The Pain is a poor lover, and as long as Sherlock keeps his eyes open he can resist its clumsy advances with some success, no matter how weak. But resistance is hard work and Sherlock wonders if the Pain would leave him alone if he fell asleep, so he lets his eyes fall shut. At first his hypothesis seems like a valid one, as he can slowly feel the sharp phalanges digging into the skin of his torso slowly turn soft, the breath at the nape of his neck turn warm and the harsh grating against his skin slowly turn into presses of lips, pliant and slightly chapped, but so achingly familiar...The rotten-sweet nonsense filters out into a familiar murmur of sleepy banter...

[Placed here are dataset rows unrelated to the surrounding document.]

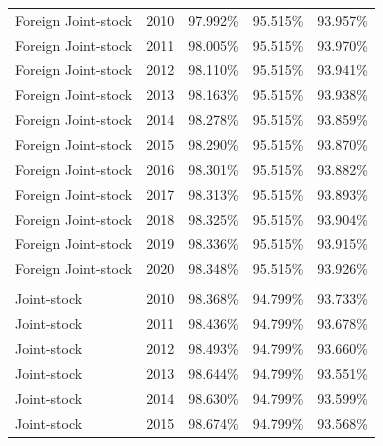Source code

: \documentclass[
  12pt,
  a4paper,
]{scrreprt}
\begin{document}
{{{{\begin{longtable}[t]{llrrr}
\hspace{1em}Foreign Joint-stock & 2010 & 97.992\% & 95.515\% & 93.957\%\\
\hspace{1em}Foreign Joint-stock & 2011 & 98.005\% & 95.515\% & 93.970\%\\
\hspace{1em}Foreign Joint-stock & 2012 & 98.110\% & 95.515\% & 93.941\%\\
\hspace{1em}Foreign Joint-stock & 2013 & 98.163\% & 95.515\% & 93.938\%\\
\hspace{1em}Foreign Joint-stock & 2014 & 98.278\% & 95.515\% & 93.859\%\\
\hspace{1em}Foreign Joint-stock & 2015 & 98.290\% & 95.515\% & 93.870\%\\
\hspace{1em}Foreign Joint-stock & 2016 & 98.301\% & 95.515\% & 93.882\%\\
\hspace{1em}Foreign Joint-stock & 2017 & 98.313\% & 95.515\% & 93.893\%\\
\hspace{1em}Foreign Joint-stock & 2018 & 98.325\% & 95.515\% & 93.904\%\\
\hspace{1em}Foreign Joint-stock & 2019 & 98.336\% & 95.515\% & 93.915\%\\
\hspace{1em}Foreign Joint-stock & 2020 & 98.348\% & 95.515\% & 93.926\%\\
\addlinespace[0.3em]
\multicolumn{5}{l}{\textbf{Joint-stock}}\\
\hspace{1em}Joint-stock & 2010 & 98.368\% & 94.799\% & 93.733\%\\
\hspace{1em}Joint-stock & 2011 & 98.436\% & 94.799\% & 93.678\%\\
\hspace{1em}Joint-stock & 2012 & 98.493\% & 94.799\% & 93.660\%\\
\hspace{1em}Joint-stock & 2013 & 98.644\% & 94.799\% & 93.551\%\\
\hspace{1em}Joint-stock & 2014 & 98.630\% & 94.799\% & 93.599\%\\
\hspace{1em}Joint-stock & 2015 & 98.674\% & 94.799\% & 93.568\%\\

\end{longtable}}}}}
\end{document}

Somewhere in his semi-somnolent state, Sherlock can feel himself relaxing, turning around on the bed. Sleep is like a soft veil with analgesic properties, covering him all over. Soft fingers and warm breath...half-there kisses and half-formed words...John.

Warmth and comfort envelope him, and Sherlock can't, for the life of him, remember, understand, why his eyes are still closed...why isn't he looking at John?

And that's all that takes. A single grain of consciousness. Prodding and questioning and just a drop of 'why?'. Sherlock never was very good at leaving things be.

The moment his brow creases in his sleepy confusion, reality comes crashing down and Pain's disguise falls off and it convulses around Sherlock in a manic hug. The soft John-flesh melts off its fingers, leaving bare bones that stab, its breath necrotises within an exhale, turning rancid, and the soft lips shrivel and disappear. The words turn into a high-pitched shriek and Pain screams in Sherlock's ear.

Its scream sounds very much like Sherlock's.

In the dark room, sleep is an abstract concept, as hard to grasp as String theory, and Sherlock knows without a doubt that the night is going to be just a long night terror of a solivagant man, endured with eyes open and no relief of waking up available. He lets cold sweat wash over him, eyes wide open and unnaturally light in the shadows. There won't be any rest for him tonight.

Just an extensive exercise in sciamachy.